■ **WORK ITEM**
Omit the images, then print each record below exactly as it reads.

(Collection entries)

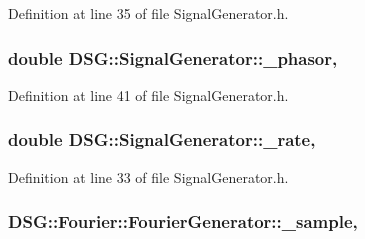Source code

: Definition at line 35 of file Signal\-Generator.\-h.

\hypertarget{classDSG_1_1SignalGenerator_ac2271b582bf699275f077ecb642a8cd9}{
\subsubsection[{\-\_\-phasor}]{\setlength{\rightskip}{0pt plus 5cm}double D\-S\-G\-::\-Signal\-Generator\-::\-\_\-phasor\hspace{0.3cm}{\ttfamily [protected]}, {\ttfamily [inherited]}}}\label{classDSG_1_1SignalGenerator_ac2271b582bf699275f077ecb642a8cd9}


Definition at line 41 of file Signal\-Generator.\-h.

\hypertarget{classDSG_1_1SignalGenerator_aa10f6c85d9adee901139ea7fb346f39d}{
\subsubsection[{\-\_\-rate}]{\setlength{\rightskip}{0pt plus 5cm}double D\-S\-G\-::\-Signal\-Generator\-::\-\_\-rate\hspace{0.3cm}{\ttfamily [protected]}, {\ttfamily [inherited]}}}\label{classDSG_1_1SignalGenerator_aa10f6c85d9adee901139ea7fb346f39d}


Definition at line 33 of file Signal\-Generator.\-h.

\hypertarget{classDSG_1_1Fourier_1_1FourierGenerator_aaf63683d2173cd41ff1d65b4c454e87a}{
\subsubsection[{\-\_\-sample}]{ D\-S\-G\-::\-Fourier\-::\-Fourier\-Generator\-::\-\_\-sample\hspace{0.3cm}{\ttfamily [protected]}, {\ttfamily [inherited]}}}\label{classDSG_1_1Fourier_1_1FourierGenerator_aaf63683d2173cd41ff1d65b4c454e87a}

■ **ANSWER BELOW**
Source code

: Definition at line 35 of file Signal\-Generator.\-h.

\hypertarget{classDSG_1_1SignalGenerator_ac2271b582bf699275f077ecb642a8cd9}{
\subsubsection[{\-\_\-phasor}]{\setlength{\rightskip}{0pt plus 5cm}double D\-S\-G\-::\-Signal\-Generator\-::\-\_\-phasor\hspace{0.3cm}{\ttfamily [protected]}, {\ttfamily [inherited]}}}\label{classDSG_1_1SignalGenerator_ac2271b582bf699275f077ecb642a8cd9}


Definition at line 41 of file Signal\-Generator.\-h.

\hypertarget{classDSG_1_1SignalGenerator_aa10f6c85d9adee901139ea7fb346f39d}{
\subsubsection[{\-\_\-rate}]{\setlength{\rightskip}{0pt plus 5cm}double D\-S\-G\-::\-Signal\-Generator\-::\-\_\-rate\hspace{0.3cm}{\ttfamily [protected]}, {\ttfamily [inherited]}}}\label{classDSG_1_1SignalGenerator_aa10f6c85d9adee901139ea7fb346f39d}


Definition at line 33 of file Signal\-Generator.\-h.

\hypertarget{classDSG_1_1Fourier_1_1FourierGenerator_aaf63683d2173cd41ff1d65b4c454e87a}{
\subsubsection[{\-\_\-sample}]{ D\-S\-G\-::\-Fourier\-::\-Fourier\-Generator\-::\-\_\-sample\hspace{0.3cm}{\ttfamily [protected]}, {\ttfamily [inherited]}}}\label{classDSG_1_1Fourier_1_1FourierGenerator_aaf63683d2173cd41ff1d65b4c454e87a}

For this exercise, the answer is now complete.